Prescrire est devenu un acte si courant qu’il arrive souvent d’oublier sa signification symbolique, indépendamment de sa portée strictement thérapeutique. Dans un courrier à la revue Australian & New Zealand Journal of Psychiatry, un lecteur de Wellington (Nouvelle-Zélande) rappelle que le « fantasme du traitement parfait » hante certains patients, désireux de recevoir une « intervention dont l’efficacité serait immédiate, spécifique, et dénuée d’effets indésirables. » Pour d’autres (ou les mêmes), une absence de prescription semble perçue comme un « manque de soins » de la part du praticien. Et les compétences professionnelles d’un médecin sont volontiers jugées (par sa patientèle) à l’aune de la longueur de ses ordonnances...

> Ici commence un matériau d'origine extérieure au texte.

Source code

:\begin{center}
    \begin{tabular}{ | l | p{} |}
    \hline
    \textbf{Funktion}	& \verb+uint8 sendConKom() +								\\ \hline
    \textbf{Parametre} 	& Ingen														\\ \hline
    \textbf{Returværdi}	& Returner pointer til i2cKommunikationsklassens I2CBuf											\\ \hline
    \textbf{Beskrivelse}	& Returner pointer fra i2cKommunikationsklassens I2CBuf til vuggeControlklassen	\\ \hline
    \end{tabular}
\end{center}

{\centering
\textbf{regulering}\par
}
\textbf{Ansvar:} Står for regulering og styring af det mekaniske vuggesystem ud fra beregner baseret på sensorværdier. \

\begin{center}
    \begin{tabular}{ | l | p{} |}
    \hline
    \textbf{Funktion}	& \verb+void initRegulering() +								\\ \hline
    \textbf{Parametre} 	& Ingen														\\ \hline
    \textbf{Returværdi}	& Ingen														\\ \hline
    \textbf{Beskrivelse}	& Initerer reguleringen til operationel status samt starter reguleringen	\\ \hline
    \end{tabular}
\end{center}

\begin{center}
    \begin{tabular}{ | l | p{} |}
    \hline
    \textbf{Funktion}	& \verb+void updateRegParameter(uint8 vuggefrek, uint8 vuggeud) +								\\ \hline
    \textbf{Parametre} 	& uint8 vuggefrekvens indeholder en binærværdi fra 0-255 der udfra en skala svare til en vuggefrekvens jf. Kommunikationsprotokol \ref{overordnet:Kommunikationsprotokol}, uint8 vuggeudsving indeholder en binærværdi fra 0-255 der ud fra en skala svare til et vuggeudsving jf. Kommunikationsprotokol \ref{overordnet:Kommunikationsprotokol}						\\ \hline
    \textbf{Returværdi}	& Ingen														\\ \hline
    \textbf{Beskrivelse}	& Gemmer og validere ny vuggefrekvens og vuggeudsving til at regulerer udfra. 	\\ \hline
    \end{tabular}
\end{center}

 Cependant, si les symptômes s’avèrent parfois assimilables à une « armure » mettant le patient à l’écart d’un environnement jugé intrusif, on comprend qu’une prescription visant à supprimer cet aspect « défensif » peut paraître effrayante, puisqu’elle aboutira précisément à retirer cette « protection » présumée. Un traitement peut aussi transférer vers l’extérieur la solution escomptée ou « détourner le clinicien et le patient d’une compréhension psychologique des difficultés. » En d’autres termes, la dimension « magique » de la prescription tendrait à occulter le travail nécessaire pour comprendre un fonctionnement psychique, de la même façon que nous oublions les lois de l’électromagnétisme quand nous ouvrons notre récepteur de radio ou de télévision.
Pour résumer ce conflit entre la vertu de l’écoute et celle du traitement pharmacologique, l’auteur rappelle trois citations du psychiatre américain Thomas Gordon Gutheil[1] :

– « Quand mon précédent thérapeute sortait son bloc d’ordonnances, je savais que je ne pourrais plus lui dire quelque chose d’important. »
– « Révéler au médecin que ses médicaments n’ont pas d’efficacité, c’est comme raconter à une mère que son bébé est laid. »
– « En faisant du patient un partenaire de son traitement, le médecin met l’accent sur les forces de celui-ci et les intensifie, plutôt que de le laisser dans un rôle de sujet dépendant. »

Dr Alain Cohen
RÉFÉRENCES
John Little : The prescription. Aust N Z J Psychiatry, 2014; 48: 1064–1065.